Look for the string "retrieve" in the data below, and copy each line that holds it.

Input records -

***

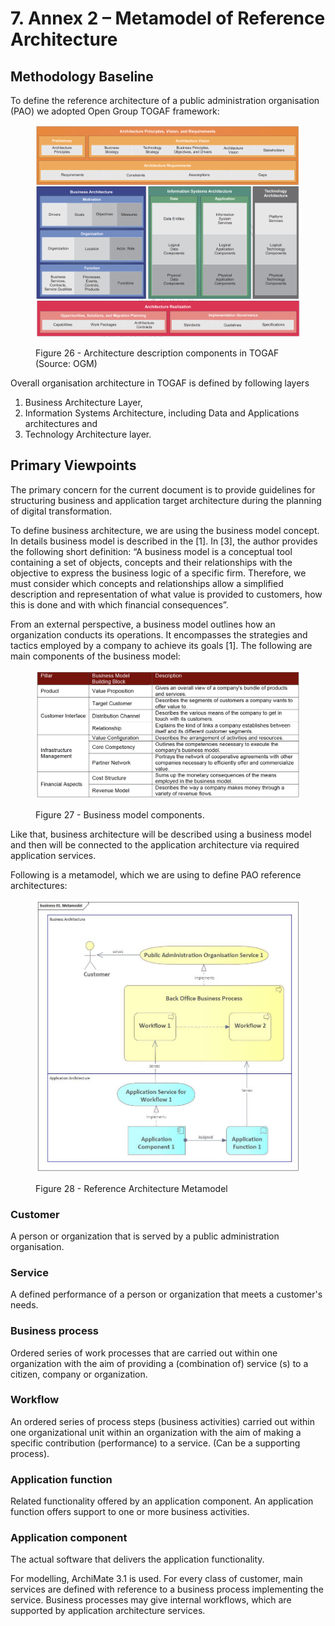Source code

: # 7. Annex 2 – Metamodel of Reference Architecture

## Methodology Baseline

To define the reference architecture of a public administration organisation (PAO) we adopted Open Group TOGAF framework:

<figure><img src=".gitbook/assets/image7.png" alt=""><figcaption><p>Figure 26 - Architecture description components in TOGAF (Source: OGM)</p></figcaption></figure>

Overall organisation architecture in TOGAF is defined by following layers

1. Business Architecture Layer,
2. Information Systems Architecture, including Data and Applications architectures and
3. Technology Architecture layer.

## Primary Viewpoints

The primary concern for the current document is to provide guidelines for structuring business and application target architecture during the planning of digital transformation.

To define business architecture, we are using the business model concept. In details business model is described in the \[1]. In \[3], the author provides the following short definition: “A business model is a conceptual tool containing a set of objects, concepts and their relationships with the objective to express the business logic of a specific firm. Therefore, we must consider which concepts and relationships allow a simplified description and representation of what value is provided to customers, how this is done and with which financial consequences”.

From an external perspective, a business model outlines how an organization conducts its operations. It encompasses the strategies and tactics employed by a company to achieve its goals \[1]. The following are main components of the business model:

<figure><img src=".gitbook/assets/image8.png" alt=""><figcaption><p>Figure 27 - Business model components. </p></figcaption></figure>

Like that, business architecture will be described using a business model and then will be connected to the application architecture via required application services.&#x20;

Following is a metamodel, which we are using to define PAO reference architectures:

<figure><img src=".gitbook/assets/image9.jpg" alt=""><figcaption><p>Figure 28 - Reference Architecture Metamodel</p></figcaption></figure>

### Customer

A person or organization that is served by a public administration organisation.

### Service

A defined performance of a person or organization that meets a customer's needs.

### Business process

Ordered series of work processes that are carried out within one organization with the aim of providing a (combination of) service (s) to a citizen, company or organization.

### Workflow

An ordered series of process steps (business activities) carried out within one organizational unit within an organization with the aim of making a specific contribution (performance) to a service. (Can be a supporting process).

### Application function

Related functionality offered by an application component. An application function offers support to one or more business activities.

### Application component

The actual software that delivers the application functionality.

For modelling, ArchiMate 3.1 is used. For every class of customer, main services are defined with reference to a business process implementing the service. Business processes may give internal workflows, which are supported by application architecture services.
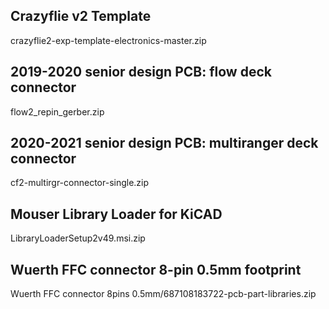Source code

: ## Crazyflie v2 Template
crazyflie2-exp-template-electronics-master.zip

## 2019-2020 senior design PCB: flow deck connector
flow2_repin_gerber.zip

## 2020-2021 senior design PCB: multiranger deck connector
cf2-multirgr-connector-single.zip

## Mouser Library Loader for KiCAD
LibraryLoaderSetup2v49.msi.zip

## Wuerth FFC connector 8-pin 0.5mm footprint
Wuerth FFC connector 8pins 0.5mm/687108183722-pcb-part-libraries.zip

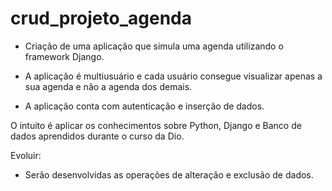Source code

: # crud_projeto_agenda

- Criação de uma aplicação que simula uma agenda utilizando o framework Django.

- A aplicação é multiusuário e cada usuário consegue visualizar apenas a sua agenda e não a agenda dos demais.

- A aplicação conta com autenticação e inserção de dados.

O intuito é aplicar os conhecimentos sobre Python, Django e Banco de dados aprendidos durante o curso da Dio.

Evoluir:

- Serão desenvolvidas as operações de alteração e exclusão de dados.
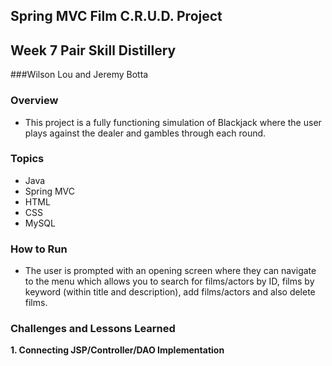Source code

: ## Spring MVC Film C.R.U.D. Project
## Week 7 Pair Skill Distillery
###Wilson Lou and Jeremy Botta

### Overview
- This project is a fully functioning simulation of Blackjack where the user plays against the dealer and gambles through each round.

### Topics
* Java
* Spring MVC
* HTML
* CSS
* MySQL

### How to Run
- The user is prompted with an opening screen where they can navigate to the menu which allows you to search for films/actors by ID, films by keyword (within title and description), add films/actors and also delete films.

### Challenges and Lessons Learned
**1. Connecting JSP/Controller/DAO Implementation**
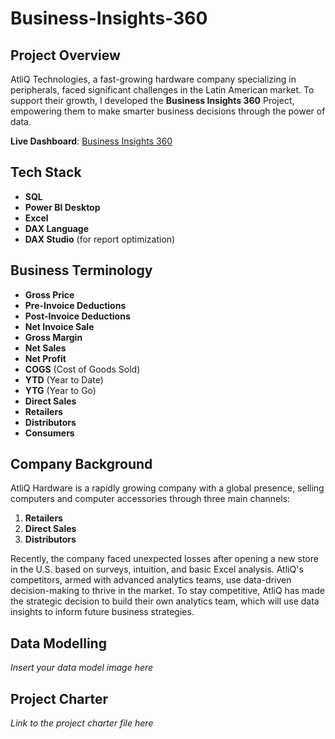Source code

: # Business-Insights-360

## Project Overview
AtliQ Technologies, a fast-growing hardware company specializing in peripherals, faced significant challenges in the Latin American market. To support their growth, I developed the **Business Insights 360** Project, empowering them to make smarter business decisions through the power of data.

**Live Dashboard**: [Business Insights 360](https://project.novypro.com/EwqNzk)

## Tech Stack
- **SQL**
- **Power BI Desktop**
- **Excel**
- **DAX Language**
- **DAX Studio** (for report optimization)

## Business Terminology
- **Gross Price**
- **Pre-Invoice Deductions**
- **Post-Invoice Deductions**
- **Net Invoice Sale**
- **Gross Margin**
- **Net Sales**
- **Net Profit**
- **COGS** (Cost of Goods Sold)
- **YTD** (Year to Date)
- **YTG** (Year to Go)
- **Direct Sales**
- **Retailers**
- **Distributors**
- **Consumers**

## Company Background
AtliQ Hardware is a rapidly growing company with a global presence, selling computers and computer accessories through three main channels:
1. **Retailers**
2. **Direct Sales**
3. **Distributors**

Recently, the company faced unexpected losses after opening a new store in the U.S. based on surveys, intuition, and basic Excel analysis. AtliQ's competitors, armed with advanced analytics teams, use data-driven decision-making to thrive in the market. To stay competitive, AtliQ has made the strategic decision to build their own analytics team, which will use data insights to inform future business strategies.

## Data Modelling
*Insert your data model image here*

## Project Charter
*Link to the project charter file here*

***

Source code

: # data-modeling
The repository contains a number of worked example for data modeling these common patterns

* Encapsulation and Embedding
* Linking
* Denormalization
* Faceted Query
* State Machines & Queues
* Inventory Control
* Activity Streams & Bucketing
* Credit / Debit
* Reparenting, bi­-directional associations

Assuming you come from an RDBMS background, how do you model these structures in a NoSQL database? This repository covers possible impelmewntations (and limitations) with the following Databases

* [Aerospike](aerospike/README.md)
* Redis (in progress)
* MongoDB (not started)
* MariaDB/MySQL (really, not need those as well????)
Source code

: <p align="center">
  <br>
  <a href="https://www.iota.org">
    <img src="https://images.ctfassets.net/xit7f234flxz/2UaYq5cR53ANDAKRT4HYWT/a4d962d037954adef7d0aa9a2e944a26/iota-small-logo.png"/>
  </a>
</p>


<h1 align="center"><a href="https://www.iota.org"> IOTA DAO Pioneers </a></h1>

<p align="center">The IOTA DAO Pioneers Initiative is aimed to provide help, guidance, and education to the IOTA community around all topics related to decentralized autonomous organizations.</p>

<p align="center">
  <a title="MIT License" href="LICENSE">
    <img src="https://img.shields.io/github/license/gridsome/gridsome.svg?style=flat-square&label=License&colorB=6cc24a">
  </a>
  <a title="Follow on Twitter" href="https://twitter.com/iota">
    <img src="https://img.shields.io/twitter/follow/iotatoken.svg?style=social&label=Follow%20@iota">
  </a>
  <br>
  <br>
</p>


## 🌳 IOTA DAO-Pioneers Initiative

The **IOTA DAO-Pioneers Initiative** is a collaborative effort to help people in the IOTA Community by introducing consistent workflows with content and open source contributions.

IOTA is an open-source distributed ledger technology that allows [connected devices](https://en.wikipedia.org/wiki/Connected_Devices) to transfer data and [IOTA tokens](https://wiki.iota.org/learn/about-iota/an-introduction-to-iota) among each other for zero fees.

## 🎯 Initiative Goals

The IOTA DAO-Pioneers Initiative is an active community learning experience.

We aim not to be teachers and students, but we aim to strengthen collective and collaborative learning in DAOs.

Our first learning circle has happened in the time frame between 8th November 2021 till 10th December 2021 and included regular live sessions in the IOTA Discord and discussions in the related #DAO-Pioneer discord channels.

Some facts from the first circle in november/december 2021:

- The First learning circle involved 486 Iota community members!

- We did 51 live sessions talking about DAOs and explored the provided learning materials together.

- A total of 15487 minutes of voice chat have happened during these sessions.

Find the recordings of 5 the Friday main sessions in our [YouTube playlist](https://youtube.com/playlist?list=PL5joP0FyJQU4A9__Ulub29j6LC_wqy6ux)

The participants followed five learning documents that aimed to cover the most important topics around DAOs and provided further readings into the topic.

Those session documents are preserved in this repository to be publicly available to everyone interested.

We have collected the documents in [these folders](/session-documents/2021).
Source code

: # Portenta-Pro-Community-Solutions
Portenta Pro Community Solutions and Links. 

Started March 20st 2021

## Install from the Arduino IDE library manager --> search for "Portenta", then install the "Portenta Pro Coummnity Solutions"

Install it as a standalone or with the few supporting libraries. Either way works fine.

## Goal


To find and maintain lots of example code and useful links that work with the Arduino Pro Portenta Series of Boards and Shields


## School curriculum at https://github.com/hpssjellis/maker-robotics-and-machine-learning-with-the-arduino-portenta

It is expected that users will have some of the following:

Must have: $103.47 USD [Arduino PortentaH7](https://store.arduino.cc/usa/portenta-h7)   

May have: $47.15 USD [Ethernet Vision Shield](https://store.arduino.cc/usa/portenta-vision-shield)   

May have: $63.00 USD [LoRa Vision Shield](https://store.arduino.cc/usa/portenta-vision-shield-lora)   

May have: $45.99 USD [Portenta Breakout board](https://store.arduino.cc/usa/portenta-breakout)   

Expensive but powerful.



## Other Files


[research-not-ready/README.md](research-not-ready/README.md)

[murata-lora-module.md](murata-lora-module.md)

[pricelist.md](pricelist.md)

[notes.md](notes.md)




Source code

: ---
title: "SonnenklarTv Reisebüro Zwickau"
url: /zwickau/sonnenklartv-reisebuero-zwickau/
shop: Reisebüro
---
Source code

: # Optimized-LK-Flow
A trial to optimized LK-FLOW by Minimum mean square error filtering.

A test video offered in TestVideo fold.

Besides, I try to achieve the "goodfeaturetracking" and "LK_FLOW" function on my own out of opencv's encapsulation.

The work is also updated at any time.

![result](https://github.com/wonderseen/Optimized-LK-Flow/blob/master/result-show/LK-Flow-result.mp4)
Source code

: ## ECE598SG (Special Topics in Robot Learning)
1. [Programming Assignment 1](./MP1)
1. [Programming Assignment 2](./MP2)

***

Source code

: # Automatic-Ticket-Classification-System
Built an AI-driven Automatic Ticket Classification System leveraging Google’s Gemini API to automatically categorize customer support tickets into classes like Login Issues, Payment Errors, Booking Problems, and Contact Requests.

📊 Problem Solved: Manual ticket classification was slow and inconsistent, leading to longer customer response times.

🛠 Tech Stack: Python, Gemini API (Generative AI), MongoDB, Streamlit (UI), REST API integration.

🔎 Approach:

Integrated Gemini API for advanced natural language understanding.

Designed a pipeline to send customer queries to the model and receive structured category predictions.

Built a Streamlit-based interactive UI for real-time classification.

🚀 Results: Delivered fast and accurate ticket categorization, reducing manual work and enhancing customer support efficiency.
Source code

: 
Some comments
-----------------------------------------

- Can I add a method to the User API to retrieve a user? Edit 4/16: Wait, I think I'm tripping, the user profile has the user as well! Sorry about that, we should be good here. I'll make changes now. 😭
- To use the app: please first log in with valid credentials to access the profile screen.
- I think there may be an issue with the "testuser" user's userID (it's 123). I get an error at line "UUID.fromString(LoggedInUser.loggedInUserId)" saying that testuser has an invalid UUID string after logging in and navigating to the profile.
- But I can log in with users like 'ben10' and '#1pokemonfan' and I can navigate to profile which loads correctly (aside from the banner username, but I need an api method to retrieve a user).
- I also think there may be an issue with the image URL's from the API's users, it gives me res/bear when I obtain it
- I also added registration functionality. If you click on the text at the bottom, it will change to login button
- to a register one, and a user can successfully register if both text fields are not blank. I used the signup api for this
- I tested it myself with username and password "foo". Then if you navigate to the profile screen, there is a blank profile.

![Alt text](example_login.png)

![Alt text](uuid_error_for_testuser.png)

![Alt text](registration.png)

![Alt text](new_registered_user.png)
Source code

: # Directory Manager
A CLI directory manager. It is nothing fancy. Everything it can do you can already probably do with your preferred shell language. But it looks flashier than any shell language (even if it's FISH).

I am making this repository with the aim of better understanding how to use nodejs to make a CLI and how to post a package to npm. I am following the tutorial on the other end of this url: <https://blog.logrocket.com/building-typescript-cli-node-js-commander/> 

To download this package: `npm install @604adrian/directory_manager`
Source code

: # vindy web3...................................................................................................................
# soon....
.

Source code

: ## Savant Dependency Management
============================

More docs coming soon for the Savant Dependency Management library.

***

Result of this task -
- Can I add a method to the User API to retrieve a user? Edit 4/16: Wait, I think I'm tripping, the user profile has the user as well! Sorry about that, we should be good here. I'll make changes now. 😭
- But I can log in with users like 'ben10' and '#1pokemonfan' and I can navigate to profile which loads correctly (aside from the banner username, but I need an api method to retrieve a user).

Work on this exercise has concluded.